§ PROVIDED DATA:
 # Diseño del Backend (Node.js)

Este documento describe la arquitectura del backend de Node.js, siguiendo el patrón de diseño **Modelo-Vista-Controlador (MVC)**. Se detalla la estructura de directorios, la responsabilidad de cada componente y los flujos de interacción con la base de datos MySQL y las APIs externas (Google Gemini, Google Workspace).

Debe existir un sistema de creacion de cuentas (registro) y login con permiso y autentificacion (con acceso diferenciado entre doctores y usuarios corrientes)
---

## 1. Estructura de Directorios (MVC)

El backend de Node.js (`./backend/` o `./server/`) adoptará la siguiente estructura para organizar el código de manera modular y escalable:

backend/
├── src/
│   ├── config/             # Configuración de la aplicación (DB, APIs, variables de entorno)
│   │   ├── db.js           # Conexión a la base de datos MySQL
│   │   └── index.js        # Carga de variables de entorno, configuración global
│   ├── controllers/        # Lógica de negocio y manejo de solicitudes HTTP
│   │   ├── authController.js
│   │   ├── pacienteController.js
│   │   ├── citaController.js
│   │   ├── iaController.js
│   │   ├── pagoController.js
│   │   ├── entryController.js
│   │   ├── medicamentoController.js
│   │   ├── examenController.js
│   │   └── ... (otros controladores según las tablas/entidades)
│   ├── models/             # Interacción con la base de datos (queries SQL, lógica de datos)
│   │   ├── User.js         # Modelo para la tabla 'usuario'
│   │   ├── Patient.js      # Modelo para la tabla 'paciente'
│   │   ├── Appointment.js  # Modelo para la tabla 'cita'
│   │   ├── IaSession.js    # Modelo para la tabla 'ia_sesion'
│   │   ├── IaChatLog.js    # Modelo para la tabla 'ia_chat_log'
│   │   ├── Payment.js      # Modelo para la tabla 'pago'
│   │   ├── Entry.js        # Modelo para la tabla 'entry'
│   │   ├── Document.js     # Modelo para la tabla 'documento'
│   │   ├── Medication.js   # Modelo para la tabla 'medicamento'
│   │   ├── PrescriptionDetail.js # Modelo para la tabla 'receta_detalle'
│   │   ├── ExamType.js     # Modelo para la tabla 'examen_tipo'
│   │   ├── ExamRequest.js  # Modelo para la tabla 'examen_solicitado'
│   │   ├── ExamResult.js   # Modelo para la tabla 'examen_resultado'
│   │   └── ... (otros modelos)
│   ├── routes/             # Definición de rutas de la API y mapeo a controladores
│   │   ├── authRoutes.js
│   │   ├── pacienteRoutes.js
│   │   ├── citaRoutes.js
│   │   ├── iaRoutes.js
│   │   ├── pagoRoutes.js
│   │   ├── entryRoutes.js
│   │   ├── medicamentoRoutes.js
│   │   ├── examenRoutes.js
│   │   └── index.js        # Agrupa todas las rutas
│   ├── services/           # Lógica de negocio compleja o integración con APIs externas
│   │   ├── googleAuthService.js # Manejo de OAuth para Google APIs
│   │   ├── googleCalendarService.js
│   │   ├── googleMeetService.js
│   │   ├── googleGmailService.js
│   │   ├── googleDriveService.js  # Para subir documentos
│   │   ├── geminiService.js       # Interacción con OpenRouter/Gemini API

==

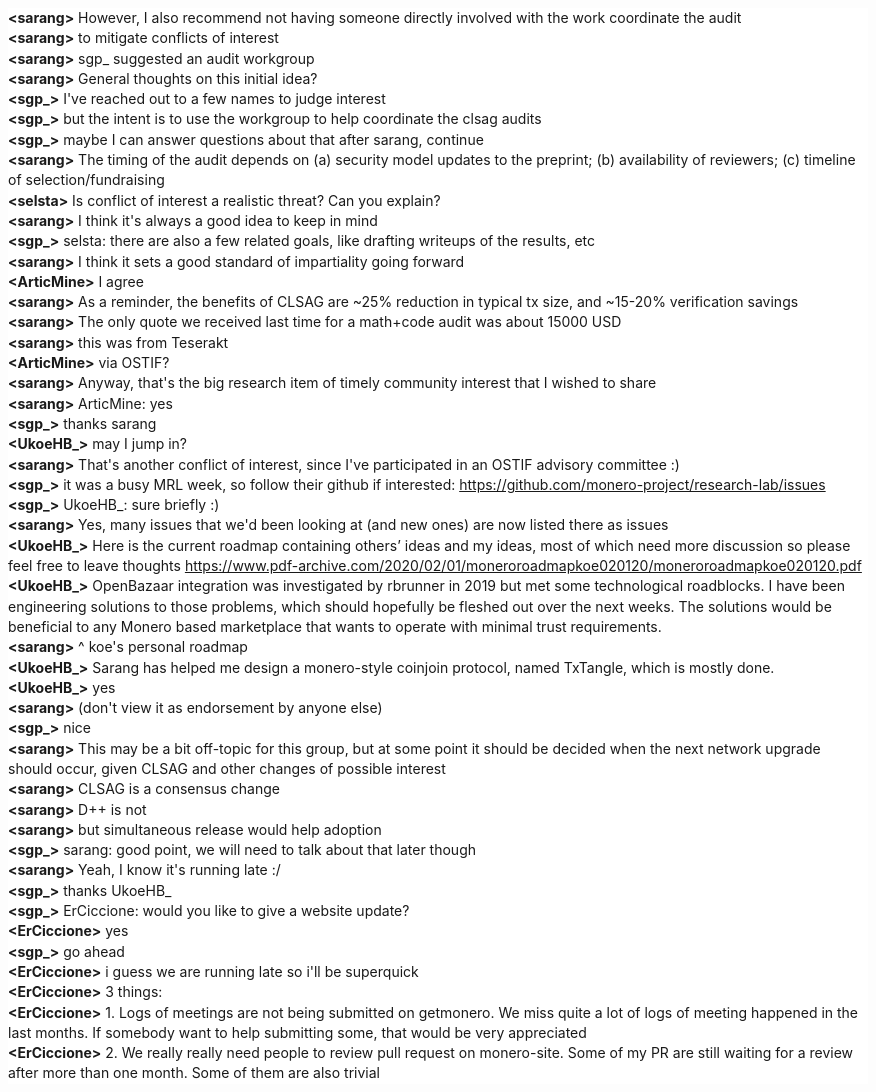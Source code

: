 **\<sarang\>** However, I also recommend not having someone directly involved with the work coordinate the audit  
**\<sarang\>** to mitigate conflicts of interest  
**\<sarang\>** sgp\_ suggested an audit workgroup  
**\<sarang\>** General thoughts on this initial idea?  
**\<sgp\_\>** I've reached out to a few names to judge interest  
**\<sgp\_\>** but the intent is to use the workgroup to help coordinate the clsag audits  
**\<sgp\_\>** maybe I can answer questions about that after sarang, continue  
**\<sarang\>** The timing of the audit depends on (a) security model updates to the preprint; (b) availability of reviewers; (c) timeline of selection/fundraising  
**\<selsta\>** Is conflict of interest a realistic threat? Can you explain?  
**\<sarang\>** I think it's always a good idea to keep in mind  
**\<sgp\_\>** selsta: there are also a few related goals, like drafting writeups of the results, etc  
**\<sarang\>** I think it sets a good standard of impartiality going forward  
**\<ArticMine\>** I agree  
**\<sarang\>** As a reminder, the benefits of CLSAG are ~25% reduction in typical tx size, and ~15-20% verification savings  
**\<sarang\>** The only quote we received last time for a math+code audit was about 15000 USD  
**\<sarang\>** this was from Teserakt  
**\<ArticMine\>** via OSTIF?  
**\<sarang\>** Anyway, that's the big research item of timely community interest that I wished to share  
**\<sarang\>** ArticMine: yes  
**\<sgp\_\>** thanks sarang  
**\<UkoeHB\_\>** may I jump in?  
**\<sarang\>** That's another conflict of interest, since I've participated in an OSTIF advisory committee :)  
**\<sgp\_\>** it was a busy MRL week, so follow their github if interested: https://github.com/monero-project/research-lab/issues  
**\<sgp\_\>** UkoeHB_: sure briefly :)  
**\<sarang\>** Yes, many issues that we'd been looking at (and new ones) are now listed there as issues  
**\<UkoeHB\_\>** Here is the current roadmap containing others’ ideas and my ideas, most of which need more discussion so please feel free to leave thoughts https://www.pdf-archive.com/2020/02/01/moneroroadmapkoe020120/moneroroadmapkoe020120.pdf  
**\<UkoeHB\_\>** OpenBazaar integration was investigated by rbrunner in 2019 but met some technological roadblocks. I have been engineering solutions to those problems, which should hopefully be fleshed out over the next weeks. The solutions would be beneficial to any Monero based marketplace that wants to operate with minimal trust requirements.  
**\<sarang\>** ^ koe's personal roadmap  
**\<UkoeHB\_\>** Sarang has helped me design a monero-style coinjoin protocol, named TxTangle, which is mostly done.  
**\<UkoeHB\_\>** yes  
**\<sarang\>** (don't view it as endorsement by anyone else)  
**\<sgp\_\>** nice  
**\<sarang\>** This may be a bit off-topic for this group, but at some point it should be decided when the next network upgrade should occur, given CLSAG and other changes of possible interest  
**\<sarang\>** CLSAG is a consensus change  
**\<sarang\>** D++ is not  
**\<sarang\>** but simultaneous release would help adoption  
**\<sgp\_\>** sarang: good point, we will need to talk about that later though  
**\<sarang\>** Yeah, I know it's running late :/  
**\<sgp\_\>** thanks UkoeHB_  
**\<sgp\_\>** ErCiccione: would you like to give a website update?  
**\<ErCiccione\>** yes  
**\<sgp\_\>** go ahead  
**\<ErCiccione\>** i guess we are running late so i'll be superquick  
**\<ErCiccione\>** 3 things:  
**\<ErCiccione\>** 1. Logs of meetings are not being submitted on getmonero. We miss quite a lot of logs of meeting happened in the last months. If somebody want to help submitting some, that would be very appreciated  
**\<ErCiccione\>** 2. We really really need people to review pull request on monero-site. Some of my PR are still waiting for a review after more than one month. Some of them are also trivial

§ ABOUT THIS EXERCISE: How many lines in these entries hold the string "variables"? Answer with the number alone.

§ FINAL ANSWER: 2